Pictures paired with source code
○ ○ ○ ○
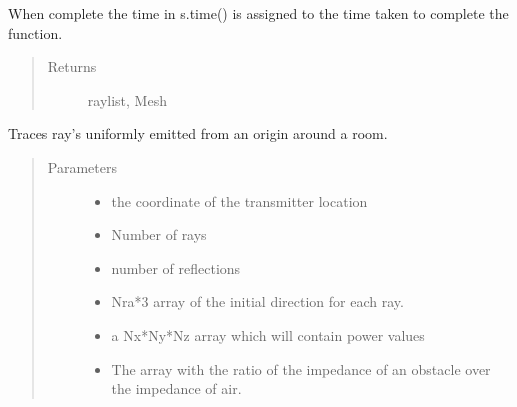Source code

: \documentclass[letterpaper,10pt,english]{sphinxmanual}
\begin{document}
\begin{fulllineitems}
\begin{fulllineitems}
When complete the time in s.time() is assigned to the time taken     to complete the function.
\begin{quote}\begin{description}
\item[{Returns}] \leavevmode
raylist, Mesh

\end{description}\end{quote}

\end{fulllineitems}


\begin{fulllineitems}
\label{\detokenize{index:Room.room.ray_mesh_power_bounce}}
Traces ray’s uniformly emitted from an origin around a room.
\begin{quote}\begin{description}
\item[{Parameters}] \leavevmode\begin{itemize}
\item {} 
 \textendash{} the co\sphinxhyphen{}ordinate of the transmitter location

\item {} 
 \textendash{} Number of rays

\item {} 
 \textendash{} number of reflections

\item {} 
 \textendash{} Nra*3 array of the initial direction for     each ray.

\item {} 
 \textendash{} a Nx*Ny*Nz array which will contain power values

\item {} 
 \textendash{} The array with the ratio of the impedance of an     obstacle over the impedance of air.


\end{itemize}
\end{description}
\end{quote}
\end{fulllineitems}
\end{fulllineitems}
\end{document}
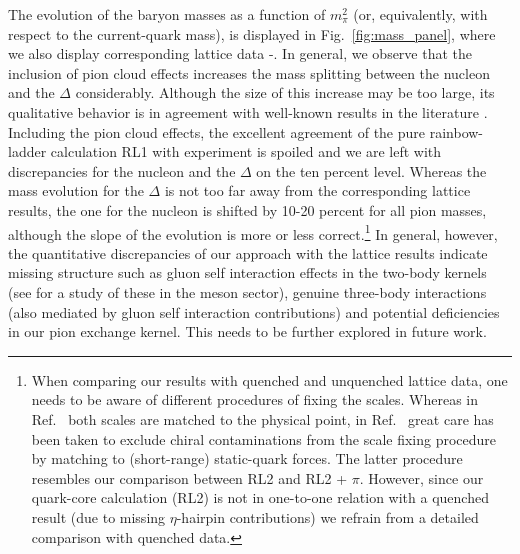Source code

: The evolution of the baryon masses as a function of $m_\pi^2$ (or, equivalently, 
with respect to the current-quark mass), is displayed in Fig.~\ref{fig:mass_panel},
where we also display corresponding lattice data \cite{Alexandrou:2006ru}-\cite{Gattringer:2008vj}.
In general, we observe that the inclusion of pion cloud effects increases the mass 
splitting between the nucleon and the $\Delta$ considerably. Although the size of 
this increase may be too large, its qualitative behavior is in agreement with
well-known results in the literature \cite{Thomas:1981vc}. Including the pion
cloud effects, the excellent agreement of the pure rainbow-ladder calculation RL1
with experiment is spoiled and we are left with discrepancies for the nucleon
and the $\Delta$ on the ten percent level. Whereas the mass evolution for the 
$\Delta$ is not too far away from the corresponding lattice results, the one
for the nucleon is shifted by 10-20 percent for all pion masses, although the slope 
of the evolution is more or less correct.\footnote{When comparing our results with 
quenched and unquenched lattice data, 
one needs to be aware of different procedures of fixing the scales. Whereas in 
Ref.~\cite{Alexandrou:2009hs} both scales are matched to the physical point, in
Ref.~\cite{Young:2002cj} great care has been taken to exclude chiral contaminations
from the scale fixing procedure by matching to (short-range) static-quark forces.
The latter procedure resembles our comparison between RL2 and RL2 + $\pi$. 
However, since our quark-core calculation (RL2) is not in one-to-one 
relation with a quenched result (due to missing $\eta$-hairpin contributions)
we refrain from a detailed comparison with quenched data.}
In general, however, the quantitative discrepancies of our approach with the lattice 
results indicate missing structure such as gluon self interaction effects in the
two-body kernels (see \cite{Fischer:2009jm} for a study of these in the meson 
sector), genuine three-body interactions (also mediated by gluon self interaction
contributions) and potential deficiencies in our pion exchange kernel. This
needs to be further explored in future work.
○ ○ ○ ○
Among the lines above, repeat exactly those from the line with "with experiment is" to the line with "physical point, in", counting both ends.

with experiment is spoiled and we are left with discrepancies for the nucleon
and the $\Delta$ on the ten percent level. Whereas the mass evolution for the 
$\Delta$ is not too far away from the corresponding lattice results, the one
for the nucleon is shifted by 10-20 percent for all pion masses, although the slope 
of the evolution is more or less correct.\footnote{When comparing our results with 
quenched and unquenched lattice data, 
one needs to be aware of different procedures of fixing the scales. Whereas in 
Ref.~\cite{Alexandrou:2009hs} both scales are matched to the physical point, in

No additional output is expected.